Abstract

This report examines a patient with pulmonary adenocarcinoma that developed on a previous lesion from microscopic polyangiitis. A 59-year-old woman had been diagnosed with microscopic polyangiitis in October of 1988 based on her clinical symptoms and serological tests, which were positive for anti-neutrophil cytoplasmic antibodies. Her glomerulonephritis had been well controlled with low-dose prednisolone. She presented in October of 2005 with vague chest discomfort and dyspnea on exertion. Physical examination was unremarkable. A non-contrast computed tomography (CT) scan of the chest showed patch ground-glass opacity at the right lower lobe of the lung.
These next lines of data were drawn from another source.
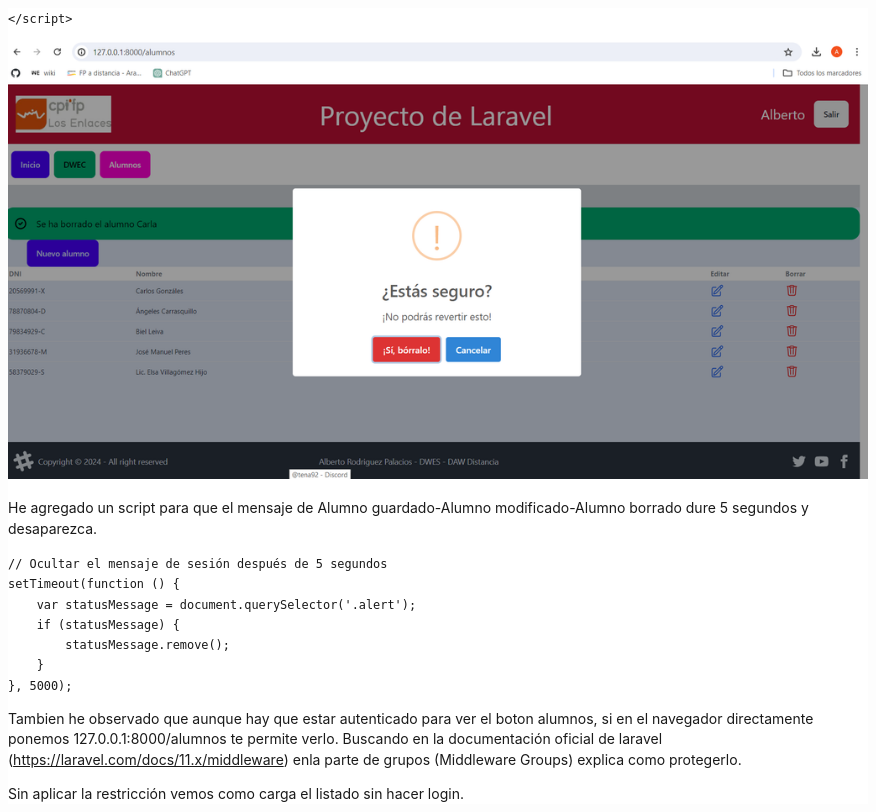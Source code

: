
 ```
</script>
```

![Venatan emergente](public/images/borrado.PNG)

He agregado un script para que el mensaje de Alumno guardado-Alumno modificado-Alumno borrado dure 5 segundos y desaparezca.

```
// Ocultar el mensaje de sesión después de 5 segundos
setTimeout(function () {
    var statusMessage = document.querySelector('.alert');
    if (statusMessage) {
        statusMessage.remove();
    }
}, 5000);
```

Tambien he observado que aunque hay que estar autenticado para ver el boton alumnos, si en el navegador directamente ponemos 127.0.0.1:8000/alumnos te permite verlo. Buscando en la documentación oficial de laravel (https://laravel.com/docs/11.x/middleware) enla parte de grupos (Middleware Groups) explica como protegerlo.

Sin aplicar la restricción vemos como carga el listado sin hacer login.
Because we did not believe the lesion to be a definite malignancy, we decided to follow up with chest images over a short interval. During the 18 months following the images, the lesion did not change. However, the opacity of the lesion increased slightly over the last two months, and a non-contrast CT scan of the chest was therefore performed. A CT scan showed persistent ground-glass opacity with a slightly solid portion. To diagnose the previous finding and possibly to provide treatment, a right lower lobectomy of the lung via video-assisted thoracoscopic surgery was performed. The pathologic review of the resected lung revealed an adenocarcinoma, stage pT1N0. After one year, fluorodeoxyglucose positron emission tomography was performed, and no evidence of a recurrent malignancy was found.